ECLI:NL:CRVB:2019:669
Centrale Raad van Beroep
- Hoger beroep
- Rechtspraak.nl
Hoger beroep inzake de rechtspositie van een zorgcentrum en de toekenning van een persoonsgebonden budget
In deze zaak gaat het om een hoger beroep van een zorgcentrum, appellante, tegen een besluit van het Drechtstedenbestuur. Appellante heeft een zorgcentrum dat zorg verleent aan hulpbehoevende cliënten, die gebruik maken van persoonsgebonden budgetten (pgb's) voor de bekostiging van zorg.

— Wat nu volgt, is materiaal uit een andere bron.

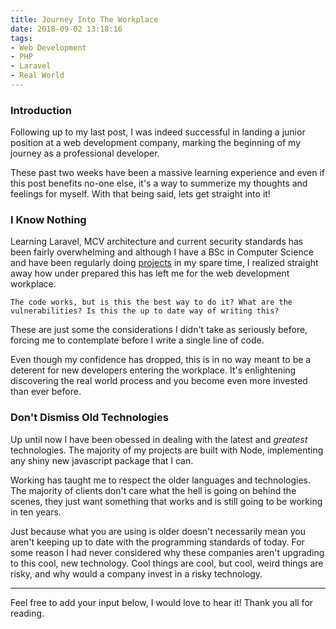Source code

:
 ```yaml
---
title: Journey Into The Workplace
date: 2018-09-02 13:18:16
tags:
- Web Development
- PHP
- Laravel
- Real World
---
```

### Introduction

Following up to my last post, I was indeed successful in landing a junior position at a web development company, marking the beginning of my journey as a professional developer.

These past two weeks have been a massive learning experience and even if this post benefits no-one else, it's a way to summerize my thoughts and feelings for myself. With that being said, lets get straight into it!
<!-- more -->
### I Know Nothing

Learning Laravel, MCV architecture and current security standards has been fairly overwhelming and although I have a BSc in Computer Science and have been regularly doing <a href="https://jeremyshaw.co.nz/projects">projects</a> in my spare time, I realized straight away how under prepared this has left me for the web development workplace.

`The code works, but is this the best way to do it? What are the vulnerabilities? Is this the up to date way of writing this?`

These are just some the considerations I didn't take as seriously before, forcing me to contemplate before I write a single line of code.

Even though my confidence has dropped, this is in no way meant to be a deterent for new developers entering the workplace. It's enlightening discovering the real world process and you become even more invested than ever before.

### Don't Dismiss Old Technologies

Up until now I have been obessed in dealing with the latest and *greatest* technologies. The majority of my projects are built with Node, implementing any shiny new javascript package that I can.

Working has taught me to respect the older languages and technologies. The majority of clients don't care what the hell is going on behind the scenes, they just want something that works and is still going to be working in ten years. 

Just because what you are using is older doesn't necessarily mean you aren't keeping up to date with the programming standards of today. For some reason I had never considered why these companies aren't upgrading to this cool, new technology. Cool things are cool, but cool, weird things are risky, and why would a company invest in a risky technology.

___

Feel free to add your input below, I would love to hear it! Thank you all for reading.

Het bestuur heeft op 15 september 2015 besloten dat een cliënte van appellante met haar pgb geen zorg meer mag inkopen bij appellante, omdat de verleende zorg van onvoldoende kwaliteit zou zijn. Dit besluit heeft geleid tot een procedure waarbij appellante zich niet als belanghebbende kon laten erkennen, wat door de voorzieningenrechter werd bevestigd. Appellante heeft in hoger beroep aangevoerd dat haar belang rechtstreeks door het besluit wordt geraakt, omdat het besluit een negatieve beoordeling van haar zorgverlening inhoudt en haar financiële positie bedreigt. De Centrale Raad van Beroep heeft in zijn uitspraak van 5 maart 2019 geoordeeld dat appellante wel degelijk een eigen belang heeft bij het besluit, los van de contractuele relatie met haar cliënten. De Raad heeft het bestreden besluit vernietigd en het bestuur opgedragen om opnieuw op het bezwaar van appellante te beslissen, met inachtneming van de aanwijzingen van de Raad. Tevens is het bestuur veroordeeld in de proceskosten van appellante.